EXTRACTED ENTRIES

<<<<

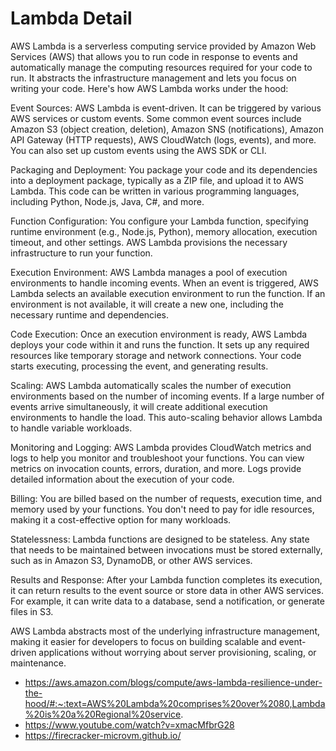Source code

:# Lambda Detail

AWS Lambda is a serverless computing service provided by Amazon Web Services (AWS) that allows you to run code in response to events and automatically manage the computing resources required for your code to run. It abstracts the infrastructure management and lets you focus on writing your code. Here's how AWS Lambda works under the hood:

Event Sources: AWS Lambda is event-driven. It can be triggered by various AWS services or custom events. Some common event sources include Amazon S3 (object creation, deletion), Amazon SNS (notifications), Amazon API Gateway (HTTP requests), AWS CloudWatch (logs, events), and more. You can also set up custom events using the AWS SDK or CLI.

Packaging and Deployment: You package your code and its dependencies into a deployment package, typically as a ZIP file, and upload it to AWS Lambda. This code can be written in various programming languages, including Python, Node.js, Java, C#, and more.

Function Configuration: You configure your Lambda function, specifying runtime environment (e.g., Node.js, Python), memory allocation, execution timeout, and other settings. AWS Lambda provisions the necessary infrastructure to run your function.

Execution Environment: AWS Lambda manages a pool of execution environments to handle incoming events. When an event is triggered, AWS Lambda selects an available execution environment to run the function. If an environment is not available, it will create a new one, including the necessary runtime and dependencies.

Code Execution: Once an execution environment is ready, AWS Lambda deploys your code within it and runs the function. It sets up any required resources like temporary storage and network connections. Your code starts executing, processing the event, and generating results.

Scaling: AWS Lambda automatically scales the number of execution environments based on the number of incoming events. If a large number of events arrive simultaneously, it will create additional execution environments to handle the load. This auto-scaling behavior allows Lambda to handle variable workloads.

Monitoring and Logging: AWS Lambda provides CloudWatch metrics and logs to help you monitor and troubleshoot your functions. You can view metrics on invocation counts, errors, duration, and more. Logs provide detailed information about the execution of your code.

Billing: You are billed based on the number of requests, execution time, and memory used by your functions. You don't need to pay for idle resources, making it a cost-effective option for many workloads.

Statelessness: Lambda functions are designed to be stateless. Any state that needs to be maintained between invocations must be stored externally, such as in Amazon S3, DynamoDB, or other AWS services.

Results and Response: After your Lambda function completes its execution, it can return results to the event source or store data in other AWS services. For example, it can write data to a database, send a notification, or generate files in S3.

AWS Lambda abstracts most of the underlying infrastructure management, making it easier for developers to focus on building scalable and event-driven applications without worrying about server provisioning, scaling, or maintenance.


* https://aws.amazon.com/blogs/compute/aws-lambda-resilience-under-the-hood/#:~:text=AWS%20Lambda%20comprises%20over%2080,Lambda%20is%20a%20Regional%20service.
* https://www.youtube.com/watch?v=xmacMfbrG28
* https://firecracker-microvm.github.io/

>>>>

WORK TASK
From the first line to the last, copy the listing above exactly, dropping all images.

OUTPUT OF THE TASK
Source code

:# Lambda Detail

AWS Lambda is a serverless computing service provided by Amazon Web Services (AWS) that allows you to run code in response to events and automatically manage the computing resources required for your code to run. It abstracts the infrastructure management and lets you focus on writing your code. Here's how AWS Lambda works under the hood:

Event Sources: AWS Lambda is event-driven. It can be triggered by various AWS services or custom events. Some common event sources include Amazon S3 (object creation, deletion), Amazon SNS (notifications), Amazon API Gateway (HTTP requests), AWS CloudWatch (logs, events), and more. You can also set up custom events using the AWS SDK or CLI.

Packaging and Deployment: You package your code and its dependencies into a deployment package, typically as a ZIP file, and upload it to AWS Lambda. This code can be written in various programming languages, including Python, Node.js, Java, C#, and more.

Function Configuration: You configure your Lambda function, specifying runtime environment (e.g., Node.js, Python), memory allocation, execution timeout, and other settings. AWS Lambda provisions the necessary infrastructure to run your function.

Execution Environment: AWS Lambda manages a pool of execution environments to handle incoming events. When an event is triggered, AWS Lambda selects an available execution environment to run the function. If an environment is not available, it will create a new one, including the necessary runtime and dependencies.

Code Execution: Once an execution environment is ready, AWS Lambda deploys your code within it and runs the function. It sets up any required resources like temporary storage and network connections. Your code starts executing, processing the event, and generating results.

Scaling: AWS Lambda automatically scales the number of execution environments based on the number of incoming events. If a large number of events arrive simultaneously, it will create additional execution environments to handle the load. This auto-scaling behavior allows Lambda to handle variable workloads.

Monitoring and Logging: AWS Lambda provides CloudWatch metrics and logs to help you monitor and troubleshoot your functions. You can view metrics on invocation counts, errors, duration, and more. Logs provide detailed information about the execution of your code.

Billing: You are billed based on the number of requests, execution time, and memory used by your functions. You don't need to pay for idle resources, making it a cost-effective option for many workloads.

Statelessness: Lambda functions are designed to be stateless. Any state that needs to be maintained between invocations must be stored externally, such as in Amazon S3, DynamoDB, or other AWS services.

Results and Response: After your Lambda function completes its execution, it can return results to the event source or store data in other AWS services. For example, it can write data to a database, send a notification, or generate files in S3.

AWS Lambda abstracts most of the underlying infrastructure management, making it easier for developers to focus on building scalable and event-driven applications without worrying about server provisioning, scaling, or maintenance.


* https://aws.amazon.com/blogs/compute/aws-lambda-resilience-under-the-hood/#:~:text=AWS%20Lambda%20comprises%20over%2080,Lambda%20is%20a%20Regional%20service.
* https://www.youtube.com/watch?v=xmacMfbrG28
* https://firecracker-microvm.github.io/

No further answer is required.